__Records supplied__:
──────

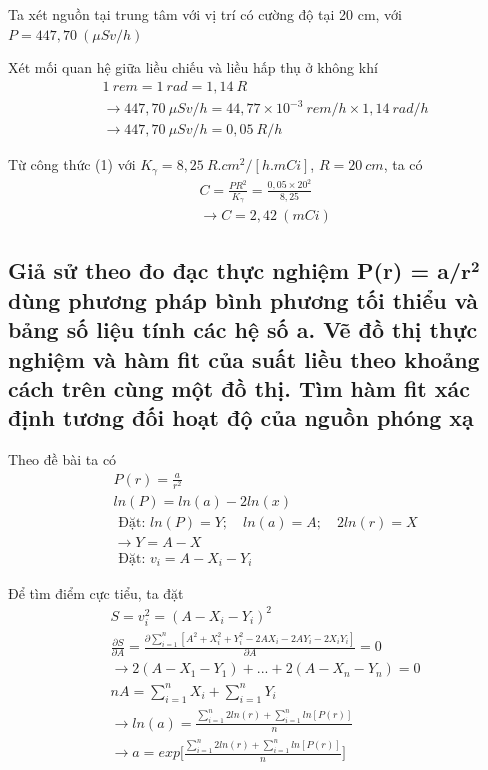 \documentclass{article}
\begin{document}
Ta xét nguồn tại trung tâm với vị trí có cường độ tại 20 cm, với \\
$P = 447,70 \ (\mu Sv/h)$

Xét mối quan hệ giữa liều chiếu và liều hấp thụ ở không khí
\begin{align*}
	& 1 \ rem = 1 \ rad = 1,14 \ R \\
	& \rightarrow 447,70 \ \mu Sv/h = 44,77 \times 10^{-3} \ rem/h \times 1,14 \ rad/h \\
	& \rightarrow 447,70 \ \mu Sv/h = 0,05 \ R/h
\end{align*}

Từ công thức (1) với $K_\gamma = 8,25 \ R.cm^2/[h.mCi]$, $R = 20 \ cm$, ta có
\begin{align*}
	& C = \frac{PR^2}{K_\gamma} = \frac{0,05\times 20^2}{8,25} \\
	& \rightarrow C = 2,42 \ (mCi)
\end{align*}

\subsection{Giả sử theo đo đạc thực nghiệm P(r) = a/$\mathbf{r^2}$ dùng phương pháp bình phương tối thiểu và bảng số liệu tính các hệ số a. Vẽ đồ thị thực nghiệm và hàm fit của suất liều theo khoảng cách trên cùng một đồ thị. Tìm hàm fit xác định tương đối hoạt độ của nguồn phóng xạ}

Theo đề bài ta có
\begin{align*}
	& P(r) = \frac{a}{r^2} \\
	& ln(P) = ln(a) - 2ln(x) \\
	& \text{ Đặt: } ln(P) = Y; \quad ln(a) = A; \quad 2ln(r) = X \\
	& \rightarrow Y = A - X \\
	& \text{ Đặt: } v_i = A - X_i - Y_i 
\end{align*}

Để tìm điểm cực tiểu, ta đặt
\begin{align*}
	& S = v_i^2 = (A - X_i - Y_i)^2 \\
	& \frac{\partial S}{\partial A} =  \frac{\partial \sum_{i=1}^{n}[A^2 + X_i^2 + Y_i^2 - 2AX_i - 2AY_i - 2X_iY_i]}{\partial A} = 0 \\
	& \rightarrow 2(A - X_1 - Y_1) + ... + 2(A - X_n - Y_n) = 0 \\
	& nA = \sum_{i=1}^{n}X_i +  \sum_{i=1}^{n}Y_i \\
	& \rightarrow ln(a) = \frac{\sum_{i = 1}^{n}2ln(r) + \sum_{i = 1}^{n}ln[P(r)]}{n} \\
	& \rightarrow a = exp\Bigg[\frac{\sum_{i = 1}^{n}2ln(r) + \sum_{i = 1}^{n}ln[P(r)]}{n}\Bigg]
\end{align*}
\end{document}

──────

__Work order__: Start with the line above that contains "theo đo đạc" and stop after the line that contains "X_i - Y_i)^2 \\". Output those lines exactly, and only those.

__Result of this exercise__:
\subsection{Giả sử theo đo đạc thực nghiệm P(r) = a/$\mathbf{r^2}$ dùng phương pháp bình phương tối thiểu và bảng số liệu tính các hệ số a. Vẽ đồ thị thực nghiệm và hàm fit của suất liều theo khoảng cách trên cùng một đồ thị. Tìm hàm fit xác định tương đối hoạt độ của nguồn phóng xạ}

Theo đề bài ta có
\begin{align*}
	& P(r) = \frac{a}{r^2} \\
	& ln(P) = ln(a) - 2ln(x) \\
	& \text{ Đặt: } ln(P) = Y; \quad ln(a) = A; \quad 2ln(r) = X \\
	& \rightarrow Y = A - X \\
	& \text{ Đặt: } v_i = A - X_i - Y_i 
\end{align*}

Để tìm điểm cực tiểu, ta đặt
\begin{align*}
	& S = v_i^2 = (A - X_i - Y_i)^2 \\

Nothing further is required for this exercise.